ACTION ITEM:
In the entries below, find the string "compliance" and return each line holding it.

Saved data entries:
_ _ _ _

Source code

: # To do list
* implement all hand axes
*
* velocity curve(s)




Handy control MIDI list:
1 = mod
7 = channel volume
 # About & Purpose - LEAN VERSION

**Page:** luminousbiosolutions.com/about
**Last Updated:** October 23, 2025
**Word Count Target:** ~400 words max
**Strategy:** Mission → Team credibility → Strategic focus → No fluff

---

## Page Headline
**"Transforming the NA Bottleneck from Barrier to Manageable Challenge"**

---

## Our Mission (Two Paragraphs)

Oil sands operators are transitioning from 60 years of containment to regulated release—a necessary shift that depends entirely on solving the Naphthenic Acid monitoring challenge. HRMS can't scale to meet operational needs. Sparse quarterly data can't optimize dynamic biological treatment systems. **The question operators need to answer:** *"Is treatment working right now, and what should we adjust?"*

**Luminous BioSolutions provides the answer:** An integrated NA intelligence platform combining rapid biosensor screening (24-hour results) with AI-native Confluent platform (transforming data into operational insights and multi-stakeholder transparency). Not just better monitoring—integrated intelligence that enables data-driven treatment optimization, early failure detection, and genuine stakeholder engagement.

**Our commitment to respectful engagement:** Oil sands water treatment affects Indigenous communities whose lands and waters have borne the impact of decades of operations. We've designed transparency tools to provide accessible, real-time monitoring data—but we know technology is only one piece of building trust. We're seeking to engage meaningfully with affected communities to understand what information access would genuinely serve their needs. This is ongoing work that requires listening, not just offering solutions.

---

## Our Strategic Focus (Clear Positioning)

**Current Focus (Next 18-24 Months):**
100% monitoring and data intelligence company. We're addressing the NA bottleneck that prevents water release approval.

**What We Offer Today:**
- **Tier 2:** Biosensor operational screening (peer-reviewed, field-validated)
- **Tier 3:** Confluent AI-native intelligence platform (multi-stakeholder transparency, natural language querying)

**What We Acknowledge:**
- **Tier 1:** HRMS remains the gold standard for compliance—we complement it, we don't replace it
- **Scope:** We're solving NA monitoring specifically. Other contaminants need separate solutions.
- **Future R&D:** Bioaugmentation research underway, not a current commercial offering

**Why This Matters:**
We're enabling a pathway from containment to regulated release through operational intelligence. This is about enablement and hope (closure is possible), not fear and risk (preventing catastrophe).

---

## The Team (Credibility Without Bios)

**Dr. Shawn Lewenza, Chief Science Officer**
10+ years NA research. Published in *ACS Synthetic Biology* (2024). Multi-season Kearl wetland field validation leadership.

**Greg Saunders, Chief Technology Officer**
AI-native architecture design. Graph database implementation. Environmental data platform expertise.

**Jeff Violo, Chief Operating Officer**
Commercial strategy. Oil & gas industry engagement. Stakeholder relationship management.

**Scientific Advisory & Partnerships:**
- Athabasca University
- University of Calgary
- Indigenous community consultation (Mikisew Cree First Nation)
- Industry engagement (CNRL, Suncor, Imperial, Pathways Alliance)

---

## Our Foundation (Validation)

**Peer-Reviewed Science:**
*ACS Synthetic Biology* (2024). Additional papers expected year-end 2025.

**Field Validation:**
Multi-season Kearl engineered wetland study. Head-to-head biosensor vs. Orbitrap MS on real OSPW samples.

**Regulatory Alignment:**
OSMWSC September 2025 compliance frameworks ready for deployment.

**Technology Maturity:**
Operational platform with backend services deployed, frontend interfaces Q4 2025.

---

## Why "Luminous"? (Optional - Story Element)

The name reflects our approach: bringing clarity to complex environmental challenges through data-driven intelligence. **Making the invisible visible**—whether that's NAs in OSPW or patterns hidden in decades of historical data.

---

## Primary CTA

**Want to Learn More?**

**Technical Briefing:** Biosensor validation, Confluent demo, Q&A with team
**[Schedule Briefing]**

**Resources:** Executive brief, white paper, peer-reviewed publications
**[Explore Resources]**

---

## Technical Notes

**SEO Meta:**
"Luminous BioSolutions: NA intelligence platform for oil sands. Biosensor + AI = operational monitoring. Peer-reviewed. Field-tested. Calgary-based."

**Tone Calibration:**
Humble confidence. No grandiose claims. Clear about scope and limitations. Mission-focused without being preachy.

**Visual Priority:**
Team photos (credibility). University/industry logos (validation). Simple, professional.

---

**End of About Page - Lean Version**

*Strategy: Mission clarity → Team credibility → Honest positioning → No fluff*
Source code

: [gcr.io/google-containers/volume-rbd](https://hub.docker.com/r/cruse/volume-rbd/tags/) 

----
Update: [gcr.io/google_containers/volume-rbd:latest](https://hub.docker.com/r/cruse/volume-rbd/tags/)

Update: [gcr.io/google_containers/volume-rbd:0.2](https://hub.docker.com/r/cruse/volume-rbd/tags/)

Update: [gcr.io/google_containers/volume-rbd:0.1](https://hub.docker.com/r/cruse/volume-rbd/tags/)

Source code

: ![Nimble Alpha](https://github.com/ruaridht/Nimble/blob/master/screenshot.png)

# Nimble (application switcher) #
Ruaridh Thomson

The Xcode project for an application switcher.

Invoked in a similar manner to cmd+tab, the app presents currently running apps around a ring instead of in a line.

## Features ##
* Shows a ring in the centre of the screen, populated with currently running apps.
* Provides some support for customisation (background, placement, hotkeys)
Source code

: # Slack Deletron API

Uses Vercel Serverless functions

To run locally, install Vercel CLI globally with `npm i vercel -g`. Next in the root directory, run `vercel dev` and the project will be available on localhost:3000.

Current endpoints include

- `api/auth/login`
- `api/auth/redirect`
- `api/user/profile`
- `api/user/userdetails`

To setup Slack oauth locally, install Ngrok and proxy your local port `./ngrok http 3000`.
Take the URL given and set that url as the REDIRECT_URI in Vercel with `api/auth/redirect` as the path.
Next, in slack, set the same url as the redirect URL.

_ _ _ _

TASK SOLUTION:
- **Tier 1:** HRMS remains the gold standard for compliance—we complement it, we don't replace it
OSMWSC September 2025 compliance frameworks ready for deployment.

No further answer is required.